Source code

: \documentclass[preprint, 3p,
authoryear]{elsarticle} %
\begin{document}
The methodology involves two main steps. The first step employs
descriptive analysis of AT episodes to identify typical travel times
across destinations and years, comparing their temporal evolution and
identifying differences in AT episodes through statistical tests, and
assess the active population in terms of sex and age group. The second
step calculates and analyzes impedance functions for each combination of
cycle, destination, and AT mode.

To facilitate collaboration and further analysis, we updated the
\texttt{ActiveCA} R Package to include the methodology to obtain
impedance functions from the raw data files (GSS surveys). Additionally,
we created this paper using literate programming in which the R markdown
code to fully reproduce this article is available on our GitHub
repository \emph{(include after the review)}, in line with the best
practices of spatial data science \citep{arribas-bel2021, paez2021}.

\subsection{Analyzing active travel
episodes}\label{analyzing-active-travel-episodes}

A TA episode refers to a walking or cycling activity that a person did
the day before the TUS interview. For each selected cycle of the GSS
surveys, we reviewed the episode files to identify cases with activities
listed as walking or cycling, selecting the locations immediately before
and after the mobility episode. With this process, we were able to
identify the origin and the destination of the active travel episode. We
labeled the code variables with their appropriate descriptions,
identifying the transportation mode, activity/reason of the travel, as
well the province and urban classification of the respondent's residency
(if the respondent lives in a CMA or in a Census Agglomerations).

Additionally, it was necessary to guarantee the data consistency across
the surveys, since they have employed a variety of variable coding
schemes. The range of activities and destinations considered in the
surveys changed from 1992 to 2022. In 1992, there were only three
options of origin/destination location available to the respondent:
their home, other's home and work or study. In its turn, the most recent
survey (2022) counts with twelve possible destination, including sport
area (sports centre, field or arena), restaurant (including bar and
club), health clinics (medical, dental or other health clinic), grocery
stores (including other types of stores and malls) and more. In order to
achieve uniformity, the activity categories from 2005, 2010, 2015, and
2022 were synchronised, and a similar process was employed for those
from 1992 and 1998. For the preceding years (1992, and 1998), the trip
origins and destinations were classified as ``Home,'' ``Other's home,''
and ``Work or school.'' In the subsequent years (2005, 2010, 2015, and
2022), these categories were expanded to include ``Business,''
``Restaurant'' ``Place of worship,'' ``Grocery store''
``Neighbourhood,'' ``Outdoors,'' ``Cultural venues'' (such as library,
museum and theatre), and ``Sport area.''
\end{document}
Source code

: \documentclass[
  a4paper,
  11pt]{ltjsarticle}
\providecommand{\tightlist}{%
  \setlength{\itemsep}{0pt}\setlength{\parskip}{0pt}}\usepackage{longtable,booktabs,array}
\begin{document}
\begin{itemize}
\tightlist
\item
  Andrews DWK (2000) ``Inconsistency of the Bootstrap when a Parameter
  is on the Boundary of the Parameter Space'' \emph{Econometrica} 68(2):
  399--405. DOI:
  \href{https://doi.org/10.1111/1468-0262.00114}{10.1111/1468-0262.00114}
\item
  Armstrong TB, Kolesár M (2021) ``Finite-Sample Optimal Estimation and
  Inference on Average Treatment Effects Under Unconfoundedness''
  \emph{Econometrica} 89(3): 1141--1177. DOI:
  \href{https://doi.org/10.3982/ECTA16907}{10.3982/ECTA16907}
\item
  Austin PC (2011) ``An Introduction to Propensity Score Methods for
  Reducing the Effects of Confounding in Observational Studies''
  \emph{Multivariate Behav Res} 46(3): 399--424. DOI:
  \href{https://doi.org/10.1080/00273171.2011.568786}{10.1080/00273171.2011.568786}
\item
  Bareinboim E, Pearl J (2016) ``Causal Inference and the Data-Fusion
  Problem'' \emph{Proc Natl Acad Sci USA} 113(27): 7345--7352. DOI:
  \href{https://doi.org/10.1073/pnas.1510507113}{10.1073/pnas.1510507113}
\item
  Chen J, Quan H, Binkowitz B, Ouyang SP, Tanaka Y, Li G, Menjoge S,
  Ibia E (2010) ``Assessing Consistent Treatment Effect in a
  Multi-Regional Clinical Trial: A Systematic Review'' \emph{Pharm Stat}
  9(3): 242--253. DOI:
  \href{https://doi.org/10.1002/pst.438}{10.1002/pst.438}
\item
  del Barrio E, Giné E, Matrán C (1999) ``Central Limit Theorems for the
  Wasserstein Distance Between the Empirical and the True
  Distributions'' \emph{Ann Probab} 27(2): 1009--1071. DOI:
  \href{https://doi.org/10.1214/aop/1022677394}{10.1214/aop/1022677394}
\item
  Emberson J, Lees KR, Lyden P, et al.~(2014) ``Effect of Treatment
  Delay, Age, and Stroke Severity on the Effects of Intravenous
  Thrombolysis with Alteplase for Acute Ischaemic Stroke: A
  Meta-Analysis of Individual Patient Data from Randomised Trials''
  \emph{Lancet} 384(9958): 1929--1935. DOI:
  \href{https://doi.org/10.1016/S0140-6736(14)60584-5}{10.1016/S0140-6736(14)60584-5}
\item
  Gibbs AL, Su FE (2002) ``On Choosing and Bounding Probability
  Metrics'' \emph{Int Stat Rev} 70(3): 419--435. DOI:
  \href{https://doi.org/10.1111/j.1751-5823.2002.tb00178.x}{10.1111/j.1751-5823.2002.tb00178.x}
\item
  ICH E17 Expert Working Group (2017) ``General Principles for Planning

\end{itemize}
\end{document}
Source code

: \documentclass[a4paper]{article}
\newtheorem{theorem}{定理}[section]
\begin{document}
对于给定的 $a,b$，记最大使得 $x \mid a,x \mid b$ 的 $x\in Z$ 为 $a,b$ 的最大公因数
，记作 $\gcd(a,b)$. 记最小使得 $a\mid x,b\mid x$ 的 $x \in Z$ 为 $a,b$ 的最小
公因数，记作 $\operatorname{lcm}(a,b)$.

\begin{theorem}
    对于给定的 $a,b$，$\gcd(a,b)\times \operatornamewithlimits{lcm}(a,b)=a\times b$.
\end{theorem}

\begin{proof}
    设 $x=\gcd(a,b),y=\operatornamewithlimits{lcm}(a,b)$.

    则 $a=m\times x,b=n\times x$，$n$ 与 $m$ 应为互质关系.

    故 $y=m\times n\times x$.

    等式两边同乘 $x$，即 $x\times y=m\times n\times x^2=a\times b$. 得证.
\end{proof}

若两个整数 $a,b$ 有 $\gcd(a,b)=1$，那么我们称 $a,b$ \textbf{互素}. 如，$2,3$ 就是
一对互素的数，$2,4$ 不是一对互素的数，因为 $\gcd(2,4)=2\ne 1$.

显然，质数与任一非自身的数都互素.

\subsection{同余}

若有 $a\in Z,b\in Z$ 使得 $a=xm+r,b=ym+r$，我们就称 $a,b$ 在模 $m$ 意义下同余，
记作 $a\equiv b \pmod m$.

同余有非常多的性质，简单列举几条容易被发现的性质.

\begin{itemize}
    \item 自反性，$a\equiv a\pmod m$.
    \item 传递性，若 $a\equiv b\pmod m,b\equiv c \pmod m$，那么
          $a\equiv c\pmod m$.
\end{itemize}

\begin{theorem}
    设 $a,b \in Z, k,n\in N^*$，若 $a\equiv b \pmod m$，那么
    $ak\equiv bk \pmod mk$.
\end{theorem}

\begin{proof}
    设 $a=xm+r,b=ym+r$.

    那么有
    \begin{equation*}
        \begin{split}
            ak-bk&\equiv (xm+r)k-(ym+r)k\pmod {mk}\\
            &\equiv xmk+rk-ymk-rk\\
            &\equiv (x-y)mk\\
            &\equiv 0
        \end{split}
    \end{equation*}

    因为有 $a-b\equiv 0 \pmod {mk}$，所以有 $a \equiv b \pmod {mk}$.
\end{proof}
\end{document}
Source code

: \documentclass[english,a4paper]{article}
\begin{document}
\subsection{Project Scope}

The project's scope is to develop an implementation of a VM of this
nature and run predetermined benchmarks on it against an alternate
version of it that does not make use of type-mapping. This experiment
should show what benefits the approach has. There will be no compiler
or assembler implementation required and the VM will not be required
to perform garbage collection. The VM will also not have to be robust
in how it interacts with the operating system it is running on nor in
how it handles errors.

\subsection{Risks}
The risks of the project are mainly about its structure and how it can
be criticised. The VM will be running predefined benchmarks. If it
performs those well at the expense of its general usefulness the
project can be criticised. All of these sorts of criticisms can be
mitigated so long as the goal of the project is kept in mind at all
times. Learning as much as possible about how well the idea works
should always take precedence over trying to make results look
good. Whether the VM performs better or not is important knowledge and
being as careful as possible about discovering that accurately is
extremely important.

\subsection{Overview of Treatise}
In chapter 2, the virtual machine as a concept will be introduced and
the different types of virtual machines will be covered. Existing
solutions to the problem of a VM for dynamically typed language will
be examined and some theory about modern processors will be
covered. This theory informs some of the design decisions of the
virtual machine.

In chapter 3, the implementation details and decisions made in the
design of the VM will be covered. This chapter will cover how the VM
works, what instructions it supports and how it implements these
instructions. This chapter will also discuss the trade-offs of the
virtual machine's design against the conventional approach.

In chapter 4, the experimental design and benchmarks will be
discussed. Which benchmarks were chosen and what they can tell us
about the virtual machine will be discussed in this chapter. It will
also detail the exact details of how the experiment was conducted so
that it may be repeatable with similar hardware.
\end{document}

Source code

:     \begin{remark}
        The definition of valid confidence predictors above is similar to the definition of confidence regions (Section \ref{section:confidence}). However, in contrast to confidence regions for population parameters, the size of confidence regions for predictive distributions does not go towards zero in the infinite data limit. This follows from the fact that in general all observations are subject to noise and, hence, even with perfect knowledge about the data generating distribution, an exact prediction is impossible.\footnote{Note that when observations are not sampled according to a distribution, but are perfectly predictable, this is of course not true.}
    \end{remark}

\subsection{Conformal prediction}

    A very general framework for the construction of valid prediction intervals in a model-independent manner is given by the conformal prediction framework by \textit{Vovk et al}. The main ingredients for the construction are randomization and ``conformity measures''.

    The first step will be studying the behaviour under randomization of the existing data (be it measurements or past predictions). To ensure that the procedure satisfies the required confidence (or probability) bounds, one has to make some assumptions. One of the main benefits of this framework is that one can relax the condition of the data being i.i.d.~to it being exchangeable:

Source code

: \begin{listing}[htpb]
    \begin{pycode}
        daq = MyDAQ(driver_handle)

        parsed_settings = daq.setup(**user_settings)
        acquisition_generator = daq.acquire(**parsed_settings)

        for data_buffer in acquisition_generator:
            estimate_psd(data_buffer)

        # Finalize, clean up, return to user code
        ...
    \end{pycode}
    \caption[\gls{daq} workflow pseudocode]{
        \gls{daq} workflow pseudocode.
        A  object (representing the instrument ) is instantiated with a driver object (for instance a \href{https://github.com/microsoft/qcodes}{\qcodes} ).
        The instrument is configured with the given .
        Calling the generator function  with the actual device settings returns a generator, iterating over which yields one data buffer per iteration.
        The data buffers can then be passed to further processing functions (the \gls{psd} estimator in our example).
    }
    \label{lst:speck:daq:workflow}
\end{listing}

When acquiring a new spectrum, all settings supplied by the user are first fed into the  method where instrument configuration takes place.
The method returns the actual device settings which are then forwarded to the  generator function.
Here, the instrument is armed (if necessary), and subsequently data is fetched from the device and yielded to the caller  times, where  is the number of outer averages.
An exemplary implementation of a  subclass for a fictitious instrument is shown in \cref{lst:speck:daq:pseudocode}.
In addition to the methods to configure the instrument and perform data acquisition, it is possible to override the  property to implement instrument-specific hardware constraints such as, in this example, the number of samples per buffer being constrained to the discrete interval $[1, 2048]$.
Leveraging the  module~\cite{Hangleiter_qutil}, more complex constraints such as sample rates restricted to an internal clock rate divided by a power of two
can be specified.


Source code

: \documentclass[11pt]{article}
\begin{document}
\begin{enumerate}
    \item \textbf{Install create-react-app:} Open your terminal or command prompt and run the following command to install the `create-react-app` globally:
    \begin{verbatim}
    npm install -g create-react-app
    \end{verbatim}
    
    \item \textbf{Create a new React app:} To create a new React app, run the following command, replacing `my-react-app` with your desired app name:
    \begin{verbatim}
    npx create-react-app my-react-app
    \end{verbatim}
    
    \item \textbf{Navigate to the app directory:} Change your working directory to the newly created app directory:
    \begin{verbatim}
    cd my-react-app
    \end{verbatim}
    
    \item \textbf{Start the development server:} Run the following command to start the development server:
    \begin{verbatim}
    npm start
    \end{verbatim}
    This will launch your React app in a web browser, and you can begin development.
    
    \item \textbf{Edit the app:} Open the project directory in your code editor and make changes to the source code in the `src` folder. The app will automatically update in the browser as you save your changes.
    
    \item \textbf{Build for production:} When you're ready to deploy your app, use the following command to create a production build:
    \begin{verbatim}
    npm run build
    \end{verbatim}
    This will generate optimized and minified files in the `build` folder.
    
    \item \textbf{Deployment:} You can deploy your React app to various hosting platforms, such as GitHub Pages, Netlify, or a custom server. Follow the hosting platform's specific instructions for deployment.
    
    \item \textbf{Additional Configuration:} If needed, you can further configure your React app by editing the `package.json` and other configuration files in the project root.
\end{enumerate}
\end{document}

____________

Give back the entries above exactly as they are, from their first line through the line that contains "assess the active", both included, with nothing else.

:: Task output ::
Source code

: \documentclass[preprint, 3p,
authoryear]{elsarticle} %
\begin{document}
The methodology involves two main steps. The first step employs
descriptive analysis of AT episodes to identify typical travel times
across destinations and years, comparing their temporal evolution and
identifying differences in AT episodes through statistical tests, and
assess the active population in terms of sex and age group. The second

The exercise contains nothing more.